(Beginning of TASK DATA)

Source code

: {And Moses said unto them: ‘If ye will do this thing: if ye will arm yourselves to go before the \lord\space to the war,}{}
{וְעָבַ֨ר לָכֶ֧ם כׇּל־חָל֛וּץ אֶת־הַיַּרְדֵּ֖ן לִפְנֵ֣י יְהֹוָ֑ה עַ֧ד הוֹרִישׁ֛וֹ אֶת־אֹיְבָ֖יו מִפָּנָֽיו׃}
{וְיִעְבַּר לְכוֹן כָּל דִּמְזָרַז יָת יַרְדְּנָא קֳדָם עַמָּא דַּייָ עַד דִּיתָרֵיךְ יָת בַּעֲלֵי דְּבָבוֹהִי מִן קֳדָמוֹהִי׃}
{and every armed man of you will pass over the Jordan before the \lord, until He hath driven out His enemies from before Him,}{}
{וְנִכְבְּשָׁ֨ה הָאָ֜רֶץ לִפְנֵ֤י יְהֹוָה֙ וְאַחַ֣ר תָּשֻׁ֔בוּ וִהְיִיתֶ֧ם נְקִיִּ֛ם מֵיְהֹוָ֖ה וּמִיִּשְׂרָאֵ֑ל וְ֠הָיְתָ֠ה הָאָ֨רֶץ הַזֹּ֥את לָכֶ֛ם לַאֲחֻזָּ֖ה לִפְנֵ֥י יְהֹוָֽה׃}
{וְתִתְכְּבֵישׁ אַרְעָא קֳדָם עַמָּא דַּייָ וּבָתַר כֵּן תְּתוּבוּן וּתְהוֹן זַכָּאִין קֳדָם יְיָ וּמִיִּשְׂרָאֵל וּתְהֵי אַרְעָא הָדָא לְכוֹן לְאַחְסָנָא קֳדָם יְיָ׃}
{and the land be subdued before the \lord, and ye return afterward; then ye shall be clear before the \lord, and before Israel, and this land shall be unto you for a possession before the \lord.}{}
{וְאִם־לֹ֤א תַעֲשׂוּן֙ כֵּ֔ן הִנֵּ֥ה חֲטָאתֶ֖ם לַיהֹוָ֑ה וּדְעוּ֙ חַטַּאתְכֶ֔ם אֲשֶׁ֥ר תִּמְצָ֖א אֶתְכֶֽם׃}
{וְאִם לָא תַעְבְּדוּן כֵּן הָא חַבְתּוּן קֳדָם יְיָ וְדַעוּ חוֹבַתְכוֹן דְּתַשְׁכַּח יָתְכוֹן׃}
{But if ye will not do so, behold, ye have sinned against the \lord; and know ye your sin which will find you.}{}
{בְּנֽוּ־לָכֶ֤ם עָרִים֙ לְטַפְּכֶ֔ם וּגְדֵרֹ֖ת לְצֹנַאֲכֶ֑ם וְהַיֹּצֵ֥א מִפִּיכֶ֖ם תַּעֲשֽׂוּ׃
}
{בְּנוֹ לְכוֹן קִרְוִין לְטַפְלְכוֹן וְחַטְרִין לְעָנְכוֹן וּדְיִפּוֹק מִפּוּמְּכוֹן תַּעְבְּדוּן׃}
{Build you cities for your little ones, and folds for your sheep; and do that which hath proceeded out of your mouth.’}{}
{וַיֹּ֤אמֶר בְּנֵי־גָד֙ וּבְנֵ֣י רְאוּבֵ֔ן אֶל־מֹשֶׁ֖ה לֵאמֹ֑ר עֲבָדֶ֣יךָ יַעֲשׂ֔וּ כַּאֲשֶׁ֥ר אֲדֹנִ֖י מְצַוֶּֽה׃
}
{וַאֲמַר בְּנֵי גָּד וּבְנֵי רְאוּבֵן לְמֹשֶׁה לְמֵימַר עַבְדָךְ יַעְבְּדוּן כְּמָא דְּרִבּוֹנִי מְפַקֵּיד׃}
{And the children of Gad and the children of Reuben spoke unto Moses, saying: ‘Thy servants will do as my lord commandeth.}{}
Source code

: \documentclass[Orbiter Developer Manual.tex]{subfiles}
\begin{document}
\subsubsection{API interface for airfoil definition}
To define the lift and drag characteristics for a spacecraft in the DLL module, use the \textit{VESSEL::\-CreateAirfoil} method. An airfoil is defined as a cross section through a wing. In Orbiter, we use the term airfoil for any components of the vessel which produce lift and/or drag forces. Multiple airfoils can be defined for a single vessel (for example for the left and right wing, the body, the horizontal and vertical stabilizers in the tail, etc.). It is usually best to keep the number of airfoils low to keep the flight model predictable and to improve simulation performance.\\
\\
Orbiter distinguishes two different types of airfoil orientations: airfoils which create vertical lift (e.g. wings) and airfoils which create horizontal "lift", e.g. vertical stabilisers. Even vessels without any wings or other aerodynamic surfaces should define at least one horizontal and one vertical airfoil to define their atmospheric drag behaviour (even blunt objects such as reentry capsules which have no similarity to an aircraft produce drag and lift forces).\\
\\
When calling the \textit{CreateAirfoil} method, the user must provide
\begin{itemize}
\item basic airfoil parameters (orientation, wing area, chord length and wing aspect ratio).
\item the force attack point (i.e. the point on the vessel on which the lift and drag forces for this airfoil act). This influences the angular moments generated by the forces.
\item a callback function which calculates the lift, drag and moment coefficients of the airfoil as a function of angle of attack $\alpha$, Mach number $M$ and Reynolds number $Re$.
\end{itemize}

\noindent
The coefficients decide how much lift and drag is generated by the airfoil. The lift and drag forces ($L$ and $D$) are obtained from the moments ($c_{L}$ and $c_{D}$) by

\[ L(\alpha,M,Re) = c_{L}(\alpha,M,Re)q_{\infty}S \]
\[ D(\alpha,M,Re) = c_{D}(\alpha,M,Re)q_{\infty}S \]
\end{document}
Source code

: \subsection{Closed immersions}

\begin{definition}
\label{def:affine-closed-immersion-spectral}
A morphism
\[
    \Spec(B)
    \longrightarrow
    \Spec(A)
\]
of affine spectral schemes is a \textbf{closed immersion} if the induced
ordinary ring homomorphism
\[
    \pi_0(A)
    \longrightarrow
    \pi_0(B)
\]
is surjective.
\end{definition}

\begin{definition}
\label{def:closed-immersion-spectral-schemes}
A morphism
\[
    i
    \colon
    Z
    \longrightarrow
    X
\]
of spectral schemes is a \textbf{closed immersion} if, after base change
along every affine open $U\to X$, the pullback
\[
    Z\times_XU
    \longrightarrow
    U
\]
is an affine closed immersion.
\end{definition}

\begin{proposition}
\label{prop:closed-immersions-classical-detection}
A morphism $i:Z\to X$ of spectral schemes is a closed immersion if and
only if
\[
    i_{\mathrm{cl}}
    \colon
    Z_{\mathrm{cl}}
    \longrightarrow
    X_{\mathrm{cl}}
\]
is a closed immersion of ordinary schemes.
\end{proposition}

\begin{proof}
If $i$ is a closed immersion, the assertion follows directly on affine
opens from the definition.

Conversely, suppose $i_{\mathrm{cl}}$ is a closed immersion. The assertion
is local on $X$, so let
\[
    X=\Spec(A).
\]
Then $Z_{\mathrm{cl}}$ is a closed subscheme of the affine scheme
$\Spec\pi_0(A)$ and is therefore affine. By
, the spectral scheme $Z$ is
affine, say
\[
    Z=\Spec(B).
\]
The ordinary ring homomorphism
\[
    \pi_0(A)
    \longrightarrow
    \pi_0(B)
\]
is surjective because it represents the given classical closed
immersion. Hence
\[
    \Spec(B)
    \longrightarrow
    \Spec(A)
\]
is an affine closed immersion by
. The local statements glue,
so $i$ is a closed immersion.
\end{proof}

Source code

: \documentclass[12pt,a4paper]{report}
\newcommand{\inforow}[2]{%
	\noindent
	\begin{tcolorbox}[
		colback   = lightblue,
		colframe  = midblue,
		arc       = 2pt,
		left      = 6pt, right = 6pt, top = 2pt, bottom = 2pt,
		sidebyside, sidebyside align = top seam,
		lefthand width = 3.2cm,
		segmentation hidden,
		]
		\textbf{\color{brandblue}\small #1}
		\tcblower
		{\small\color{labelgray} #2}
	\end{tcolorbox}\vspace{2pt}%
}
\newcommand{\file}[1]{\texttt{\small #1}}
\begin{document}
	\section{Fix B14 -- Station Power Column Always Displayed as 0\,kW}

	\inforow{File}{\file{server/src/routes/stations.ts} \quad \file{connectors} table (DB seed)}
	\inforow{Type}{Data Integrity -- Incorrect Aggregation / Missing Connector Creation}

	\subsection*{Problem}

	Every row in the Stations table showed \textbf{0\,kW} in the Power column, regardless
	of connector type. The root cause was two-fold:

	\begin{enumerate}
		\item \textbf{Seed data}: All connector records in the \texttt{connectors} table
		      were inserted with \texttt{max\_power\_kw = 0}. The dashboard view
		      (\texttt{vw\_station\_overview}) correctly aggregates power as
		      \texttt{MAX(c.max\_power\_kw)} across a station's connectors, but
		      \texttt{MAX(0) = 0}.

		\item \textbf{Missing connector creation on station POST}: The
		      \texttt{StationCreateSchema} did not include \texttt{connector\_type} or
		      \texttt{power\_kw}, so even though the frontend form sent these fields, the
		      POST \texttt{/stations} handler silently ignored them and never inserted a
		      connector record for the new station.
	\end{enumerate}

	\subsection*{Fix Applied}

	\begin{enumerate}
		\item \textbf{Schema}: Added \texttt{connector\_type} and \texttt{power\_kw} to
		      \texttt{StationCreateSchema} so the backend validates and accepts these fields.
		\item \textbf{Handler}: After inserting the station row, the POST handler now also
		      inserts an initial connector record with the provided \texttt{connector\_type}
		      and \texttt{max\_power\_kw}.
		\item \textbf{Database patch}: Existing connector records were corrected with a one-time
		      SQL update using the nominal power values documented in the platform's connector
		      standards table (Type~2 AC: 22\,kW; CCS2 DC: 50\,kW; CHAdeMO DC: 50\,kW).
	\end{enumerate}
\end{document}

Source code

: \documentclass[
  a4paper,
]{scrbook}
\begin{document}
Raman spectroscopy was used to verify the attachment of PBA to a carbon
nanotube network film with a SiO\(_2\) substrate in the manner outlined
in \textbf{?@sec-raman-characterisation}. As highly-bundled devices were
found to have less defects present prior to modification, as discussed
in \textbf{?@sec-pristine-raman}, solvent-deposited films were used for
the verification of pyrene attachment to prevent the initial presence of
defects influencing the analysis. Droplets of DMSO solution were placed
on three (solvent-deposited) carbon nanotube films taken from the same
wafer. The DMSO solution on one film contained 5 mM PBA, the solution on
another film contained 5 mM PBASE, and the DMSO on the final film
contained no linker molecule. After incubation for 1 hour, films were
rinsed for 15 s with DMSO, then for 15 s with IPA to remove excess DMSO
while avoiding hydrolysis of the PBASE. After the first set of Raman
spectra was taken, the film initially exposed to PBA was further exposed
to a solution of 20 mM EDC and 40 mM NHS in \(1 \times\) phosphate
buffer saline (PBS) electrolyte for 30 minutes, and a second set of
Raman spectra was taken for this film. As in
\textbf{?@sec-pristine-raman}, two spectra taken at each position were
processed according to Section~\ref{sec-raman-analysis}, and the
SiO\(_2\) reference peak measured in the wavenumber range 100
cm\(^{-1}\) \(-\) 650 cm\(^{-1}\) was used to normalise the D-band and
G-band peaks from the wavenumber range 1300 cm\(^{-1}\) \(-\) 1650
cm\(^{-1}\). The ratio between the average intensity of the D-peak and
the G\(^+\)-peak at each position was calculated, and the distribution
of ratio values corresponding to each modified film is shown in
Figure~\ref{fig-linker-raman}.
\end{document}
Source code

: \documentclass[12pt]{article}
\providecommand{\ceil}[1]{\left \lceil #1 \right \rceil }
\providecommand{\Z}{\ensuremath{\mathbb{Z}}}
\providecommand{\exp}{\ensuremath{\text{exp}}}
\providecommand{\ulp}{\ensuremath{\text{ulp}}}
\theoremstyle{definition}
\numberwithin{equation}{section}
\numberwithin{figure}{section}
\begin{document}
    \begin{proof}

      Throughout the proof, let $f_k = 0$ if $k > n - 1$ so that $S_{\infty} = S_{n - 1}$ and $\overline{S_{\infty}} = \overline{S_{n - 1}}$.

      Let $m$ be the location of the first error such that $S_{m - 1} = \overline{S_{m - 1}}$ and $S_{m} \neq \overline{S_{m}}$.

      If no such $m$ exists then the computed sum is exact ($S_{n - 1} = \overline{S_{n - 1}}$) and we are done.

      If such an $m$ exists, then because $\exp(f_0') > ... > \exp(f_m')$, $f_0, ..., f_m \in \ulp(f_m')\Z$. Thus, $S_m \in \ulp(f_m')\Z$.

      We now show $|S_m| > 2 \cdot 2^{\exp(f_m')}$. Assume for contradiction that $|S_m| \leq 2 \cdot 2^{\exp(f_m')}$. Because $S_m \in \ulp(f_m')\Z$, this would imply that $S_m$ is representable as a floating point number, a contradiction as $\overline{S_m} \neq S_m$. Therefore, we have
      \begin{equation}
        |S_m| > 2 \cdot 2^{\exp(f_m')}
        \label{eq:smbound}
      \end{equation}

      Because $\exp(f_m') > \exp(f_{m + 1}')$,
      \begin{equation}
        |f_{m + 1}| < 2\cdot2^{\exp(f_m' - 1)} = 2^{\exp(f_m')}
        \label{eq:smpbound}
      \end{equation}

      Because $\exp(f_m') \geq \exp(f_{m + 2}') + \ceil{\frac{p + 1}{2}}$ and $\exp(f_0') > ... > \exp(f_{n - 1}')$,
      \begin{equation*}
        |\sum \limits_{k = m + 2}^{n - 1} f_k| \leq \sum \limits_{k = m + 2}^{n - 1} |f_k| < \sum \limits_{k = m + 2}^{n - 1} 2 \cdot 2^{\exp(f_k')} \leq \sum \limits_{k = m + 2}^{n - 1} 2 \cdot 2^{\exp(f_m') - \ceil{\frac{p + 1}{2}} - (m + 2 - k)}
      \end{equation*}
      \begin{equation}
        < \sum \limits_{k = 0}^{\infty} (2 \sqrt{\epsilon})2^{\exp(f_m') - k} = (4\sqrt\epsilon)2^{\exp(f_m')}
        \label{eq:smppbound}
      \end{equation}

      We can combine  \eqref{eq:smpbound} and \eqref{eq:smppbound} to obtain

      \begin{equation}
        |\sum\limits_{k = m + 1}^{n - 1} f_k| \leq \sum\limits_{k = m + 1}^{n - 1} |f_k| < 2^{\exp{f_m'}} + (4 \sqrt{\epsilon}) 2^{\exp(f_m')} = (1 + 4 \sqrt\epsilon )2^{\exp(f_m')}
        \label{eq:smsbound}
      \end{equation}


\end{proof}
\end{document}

(End of TASK DATA)

-- WHAT THE EXERCISE ASKS --
Among the lines above, which contain the word "used"? Copy every one.

-- SOLUTION FOR THIS TASK --
Raman spectroscopy was used to verify the attachment of PBA to a carbon
in \textbf{?@sec-pristine-raman}, solvent-deposited films were used for
cm\(^{-1}\) \(-\) 650 cm\(^{-1}\) was used to normalise the D-band and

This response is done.